The chicken has had the giblets removed, the fat trimmed & has been washed with cold water. The vegetable oil & lime juice have been added to the spice paste.
The chicken is rubbed & it is off to the fridge for 4 hours.
Time to switch gears & start the Hermits. They used: crystalized ginger, raisins, butter, cinnamon, allspice, baking soda, molasses, an egg, confectioners sugar, orange juice, dark brown sugar, table salt & all-purpose flour.
The butter is heated until it is browned.
When the butter is browned, the allspice & cinnamon are added and mixed together. You pull the pan off the heat when you smell the spices-this took less than 30 seconds.
Some of the dry ingredients are mixed together and set aside. The all-purpose flour, baking soda & salt are mixed together.
The crystalized ginger & raisins are chopped in a food processor until they are chopped & clump together.
Once cooled, the browned butter/spice mixture is mixed together with the ginger raisin mixture.
The molasses, egg & brown sugar are added to the mix.
The last step was to fold in the flour/salt/baking soda mixture into the mix. This was some of the stickiest dough I've ever made. It gets refrigerated to help harden it up & make it easier to handle.

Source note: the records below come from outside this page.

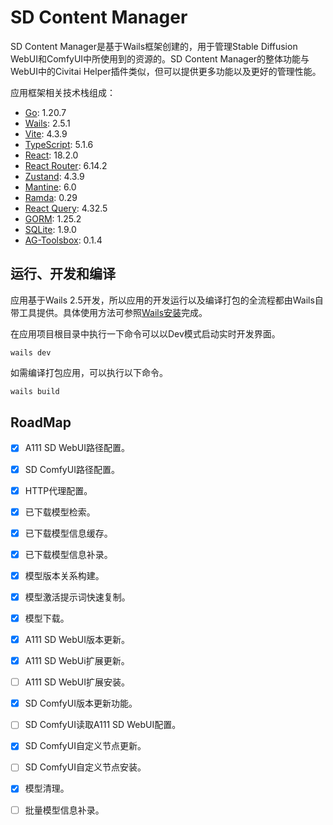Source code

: # SD Content Manager

SD Content Manager是基于Wails框架创建的，用于管理Stable Diffusion WebUI和ComfyUI中所使用到的资源的。SD Content Manager的整体功能与WebUI中的Civitai Helper插件类似，但可以提供更多功能以及更好的管理性能。

应用框架相关技术栈组成：

- [Go](https://golang.google.cn/): 1.20.7
- [Wails](https://wails.io/zh-Hans/): 2.5.1
- [Vite](https://cn.vitejs.dev/): 4.3.9
- [TypeScript](https://www.typescriptlang.org/): 5.1.6
- [React](https://zh-hans.react.dev/): 18.2.0
- [React Router](https://reactrouter.com/en/main): 6.14.2
- [Zustand](https://zustand-demo.pmnd.rs/): 4.3.9
- [Mantine](https://mantine.dev/): 6.0
- [Ramda](https://ramda.cn/): 0.29
- [React Query](https://tanstack.com/query/latest): 4.32.5
- [GORM](https://gorm.io/zh_CN/): 1.25.2
- [SQLite](https://pkg.go.dev/github.com/glebarez/sqlite@v1.9.0): 1.9.0
- [AG-Toolsbox](https://git.archgrid.xyz/xt/ag_toolsbox.git): 0.1.4

## 运行、开发和编译

应用基于Wails 2.5开发，所以应用的开发运行以及编译打包的全流程都由Wails自带工具提供。具体使用方法可参照[Wails安装](https://wails.io/zh-Hans/docs/gettingstarted/installation)完成。

在应用项目根目录中执行一下命令可以以Dev模式启动实时开发界面。

```base
wails dev
```

如需编译打包应用，可以执行以下命令。

```bash
wails build
```

## RoadMap

- [x] A111 SD WebUI路径配置。
- [x] SD ComfyUI路径配置。
- [x] HTTP代理配置。
- [x] 已下载模型检索。
- [x] 已下载模型信息缓存。
- [x] 已下载模型信息补录。
- [x] 模型版本关系构建。
- [x] 模型激活提示词快速复制。
- [x] 模型下载。
- [x] A111 SD WebUI版本更新。
- [x] A111 SD WebUi扩展更新。
- [ ] A111 SD WebUI扩展安装。
- [x] SD ComfyUI版本更新功能。
- [ ] SD ComfyUI读取A111 SD WebUI配置。
- [x] SD ComfyUI自定义节点更新。
- [ ] SD ComfyUI自定义节点安装。
- [x] 模型清理。
- [ ] 批量模型信息补录。

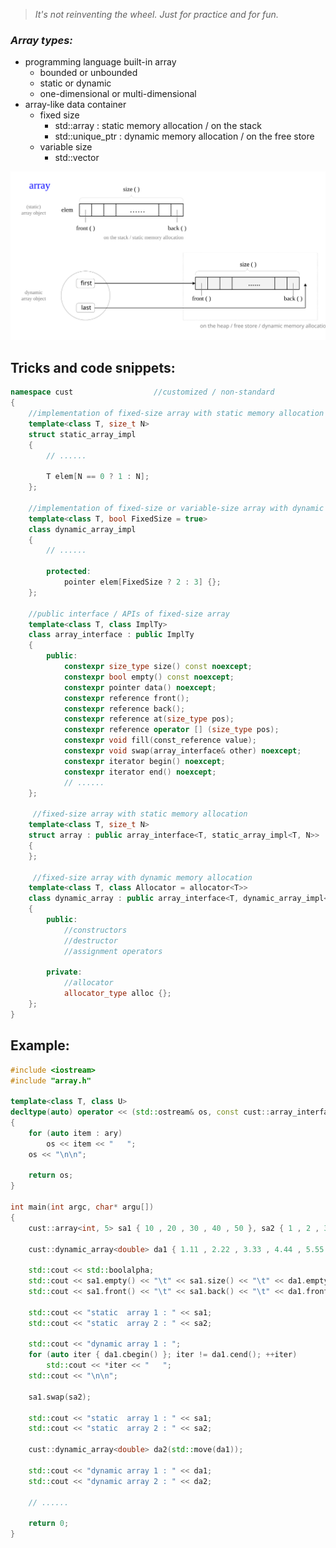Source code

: > *It's not reinventing the wheel. Just for practice and for fun.*<br>

### *Array types:*
* programming language built-in array
   * bounded or unbounded
   * static or dynamic
   * one-dimensional or multi-dimensional
* array-like data container
   * fixed size
      * std::array : static  memory allocation / on the stack
      * std::unique_ptr : dynamic memory allocation / on the free store
   * variable size
      * std::vector

![array](/Images/array.svg)

## Tricks and code snippets:

```C++
namespace cust					//customized / non-standard
{
	//implementation of fixed-size array with static memory allocation
	template<class T, size_t N>
	struct static_array_impl
	{
		// ......
    
		T elem[N == 0 ? 1 : N];
	};
  
	//implementation of fixed-size or variable-size array with dynamic memory allocation
	template<class T, bool FixedSize = true>
	class dynamic_array_impl
	{
		// ......
    
		protected:
			pointer elem[FixedSize ? 2 : 3] {};
	};
  
	//public interface / APIs of fixed-size array
	template<class T, class ImplTy>
	class array_interface : public ImplTy
	{
		public:
			constexpr size_type size() const noexcept;
			constexpr bool empty() const noexcept;
			constexpr pointer data() noexcept;
			constexpr reference front();
			constexpr reference back();
			constexpr reference at(size_type pos);
			constexpr reference operator [] (size_type pos);
			constexpr void fill(const_reference value);
			constexpr void swap(array_interface& other) noexcept;
			constexpr iterator begin() noexcept;
			constexpr iterator end() noexcept;
			// ......
	};
  
	 //fixed-size array with static memory allocation
	template<class T, size_t N>
	struct array : public array_interface<T, static_array_impl<T, N>>
	{
	};

	 //fixed-size array with dynamic memory allocation
	template<class T, class Allocator = allocator<T>>
	class dynamic_array : public array_interface<T, dynamic_array_impl<T>>
	{
		public:
			//constructors
			//destructor
			//assignment operators
      
		private:
			//allocator
			allocator_type alloc {};
	};
}
```

## Example:

```C++
#include <iostream>
#include "array.h"

template<class T, class U>
decltype(auto) operator << (std::ostream& os, const cust::array_interface<T, U>& ary)
{
	for (auto item : ary)
		os << item << "   ";
	os << "\n\n";

	return os;
}

int main(int argc, char* argu[])
{
	cust::array<int, 5> sa1 { 10 , 20 , 30 , 40 , 50 }, sa2 { 1 , 2 , 3 , 4 , 5 };

	cust::dynamic_array<double> da1 { 1.11 , 2.22 , 3.33 , 4.44 , 5.55 , 6.66 , 7.77 , 8.88 , 9.99 };

	std::cout << std::boolalpha;
	std::cout << sa1.empty() << "\t" << sa1.size() << "\t" << da1.empty() << "\t" << da1.size() << "\n";
	std::cout << sa1.front() << "\t" << sa1.back() << "\t" << da1.front() << "\t" << da1.back() << "\n\n";

	std::cout << "static  array 1 : " << sa1;
	std::cout << "static  array 2 : " << sa2;

	std::cout << "dynamic array 1 : ";
	for (auto iter { da1.cbegin() }; iter != da1.cend(); ++iter)
		std::cout << *iter << "   ";
	std::cout << "\n\n";

	sa1.swap(sa2);

	std::cout << "static  array 1 : " << sa1;
	std::cout << "static  array 2 : " << sa2;

	cust::dynamic_array<double> da2(std::move(da1));

	std::cout << "dynamic array 1 : " << da1;
	std::cout << "dynamic array 2 : " << da2;

	// ......

	return 0;
}
```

90 minutes later & the dough has been hardened up & is easier to handle. Here it is turned out onto a lightly floured silicone mat.
The dough was divided in half & rolled into 10" long logs. Here they are on a 1/4 sheet pan on parchment paper. After this it went onto the Egg which is set up for indirect grilling at 350 degrees with the platesetter installed legs up & the s/s grill grate on that.
While the Hermits are baking on the Egg, it is time to prep the chicken (& the cook). I used a Weber poultry stand. The well in the base is for the beer, the rest of the base serves as a drip pan. The finned cap is perforated to let the steam into the chicken cavity. There is a neck plug seen in front of the beer in this picture,. I used some Blue Moon beer to lubricate both the chicken & me. I had to have another bottle of beer while the chicken cooked-strictly for quality assurance purposes you understand.
The 5 1/4 pound chicken is on the stand & the neck hole plug is in.
The Hermits are done after 25 minutes & get replaced on the Egg with the BCC.
The Hermits have cooled & it is time to make the glaze from orange juice & confectioners sugar. I was quite curious about this as I'd never had hermits with a glaze before.
The chicken took 90 minutes to cook & it cools in the Kitchen for 10 minutes before carving.
To carve the chicken I cut the legs & thighs off first & once off the chicken I separated the leg & thigh pieces (middle). Then I removed the breasts & wings & cut each breast in half (left & right).
The chicken was served with some chicken flavored rice.
This beer can chicken was as moist as the spatchcocked chicken I made on my Egg. I would have to do a side by side taste test to pick a winner there. I was very, very pleased with this cook & this recipe, but I do have room for improvement. The Hermits were excellent, about the best I remember trying. The glaze was a wonderful addition. There is a little room for improvement here too.
Action Items - Chicken
- Try using apple chips instead of apple chips. There was less smoke flavor than I was hoping for.
- Try cooking this at 400 degrees vs. 350. I would have liked the skin to be a tad crispier.
- Make more of the spice paste. This chicken was 5 1/4 pounds versus 4 pounds used in the recipe. I could have used a bit more due to the larger surface area of my bird.
Action Items - Hermits
- Figure out a better way to apply the glaze & improve my technique.
- I probably could have pulled the Hermits 2 or 3 minutes sooner. They weren't burnt, but it was getting close to that point.